Ticket to Paradise, review: a beach holiday with Clooney and Roberts? Not like this

George Clooney and Julia Roberts in Ticket to Paradise - Universal Pictures
George Clooney and Julia Roberts in Ticket to Paradise - Universal Pictures

Ticket to Paradise is like an island holiday with something amiss at the centre: despite the balmy weather, impeccable service and silky white sand, you feel at best only a fake form of bliss. More often, as a mid-life romcom – a comedy of remarriage, no less – this is an empty barrel of laughs.

We know Julia Roberts and George Clooney can be funny together, and true, neither is bad in the film. Still, they’ve been funnier doing press for it than they are in it, bickering, in their practised, aren’t-we-screwball way, as long-divorced parents flying into a ludicrously picture-perfect Bali to stop their daughter (Kaitlyn Dever) throwing her legal career away by impulsively getting married.

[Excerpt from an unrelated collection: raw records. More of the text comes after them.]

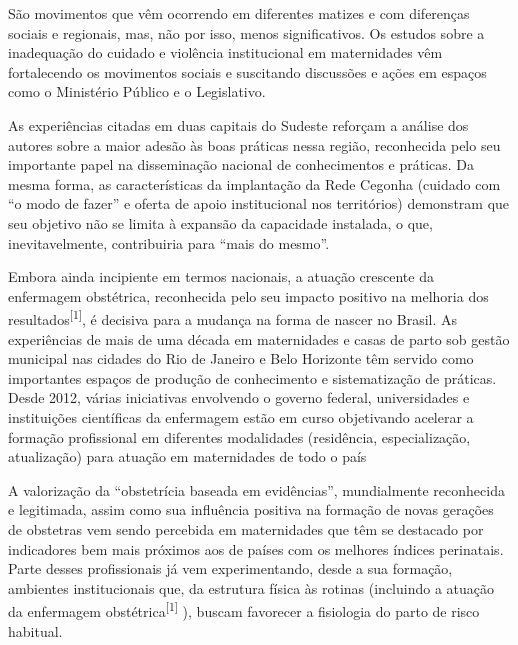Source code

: \documentclass{article}
\begin{document}
São movimentos que vêm ocorrendo em diferentes matizes e com diferenças sociais
e regionais,
mas, não por isso, menos significativos. Os estudos sobre a inadequação do
cuidado e violência
institucional em maternidades vêm fortalecendo os movimentos sociais e
suscitando discussões e
ações em espaços como o Ministério Público e o Legislativo.

As experiências citadas em duas capitais do Sudeste reforçam a análise dos
autores sobre a
maior adesão às boas práticas nessa região, reconhecida pelo seu importante
papel na
disseminação nacional de conhecimentos e práticas. Da mesma forma, as
características da
implantação da Rede Cegonha (cuidado com “o modo de fazer” e oferta de apoio
institucional nos
territórios) demonstram que seu objetivo não se limita à expansão da capacidade
instalada, o
que, inevitavelmente, contribuiria para “mais do mesmo”.

Embora ainda incipiente em termos nacionais, a atuação crescente da enfermagem
obstétrica,
reconhecida pelo seu impacto positivo na melhoria dos resultados\textsuperscript{[}\textsuperscript{1}\textsuperscript{]}, é decisiva para a mudança na forma de nascer no Brasil. As
experiências de mais de uma década em maternidades e casas de parto sob gestão
municipal nas
cidades do Rio de Janeiro e Belo Horizonte têm servido como importantes espaços
de produção de
conhecimento e sistematização de práticas. Desde 2012, várias iniciativas
envolvendo o governo
federal, universidades e instituições científicas da enfermagem estão em curso
objetivando
acelerar a formação profissional em diferentes modalidades (residência,
especialização,
atualização) para atuação em maternidades de todo o país

A valorização da “obstetrícia baseada em evidências”, mundialmente reconhecida e
legitimada,
assim como sua influência positiva na formação de novas gerações de obstetras
vem sendo
percebida em maternidades que têm se destacado por indicadores bem mais próximos
aos de países
com os melhores índices perinatais. Parte desses profissionais já vem
experimentando, desde a
sua formação, ambientes institucionais que, da estrutura física às rotinas
(incluindo a
atuação da enfermagem obstétrica\textsuperscript{[}\textsuperscript{1}\textsuperscript{]}
), buscam
favorecer a fisiologia do parto de risco habitual.
\end{document}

It’s hard to say what’s off in all this, other than the jokes. So much of the film is breezy preamble – whole scenes, or half-scenes, laboriously setting up punchlines that land with a “huh?” quality, if they land at all. “Unfunny” sounds more damning as an indictment than Ol Parker’s film truly deserves, though – perhaps it’s closer to non-funny. You sift through it for light amusement, trying not to notice the green-screened quality of the exotic backdrops, canned roles for the Balinese, and a general lack of zest.

“Comedy of remarriage”? That term was coined by the critic Stanley Cavell to describe the subgenre of Hollywood films in the 1930s and 1940s where some combination of Cary Grant, Irene Dunne, Katharine Hepburn or Spencer Tracy – but it was usually Grant – let fly, with the verbal energy of exes who definitely hadn’t moved on. Clooney is very much in Grant tribute mode here, and modestly charming in his better scenes, but you catch him overdoing the patter and gesticulations, as if well aware that he needs to give Parker’s script the hard sell.

Meanwhile, Roberts’s Georgia obtains a younger boyfriend called Paul, a commercial pilot played with cute haplessness by the French actor Lucas Bravo (he of Emily in Paris), who is meant to be dull, wet, kind and dopily attractive – it would have been Ralph Bellamy back in the day.

This is a character who exists to be patted on the head: he’s perfectly sweet, but not good enough for the effortlessly charismatic Roberts – but who is? Ticket to Paradise winds up being Paul in film form: ever-so-earnest, light on wit, trying too hard. When it’s in-flight entertainment this winter, no one will necessarily moan, but it plays like a soothing feature-length trailer for your first cocktail on the beach.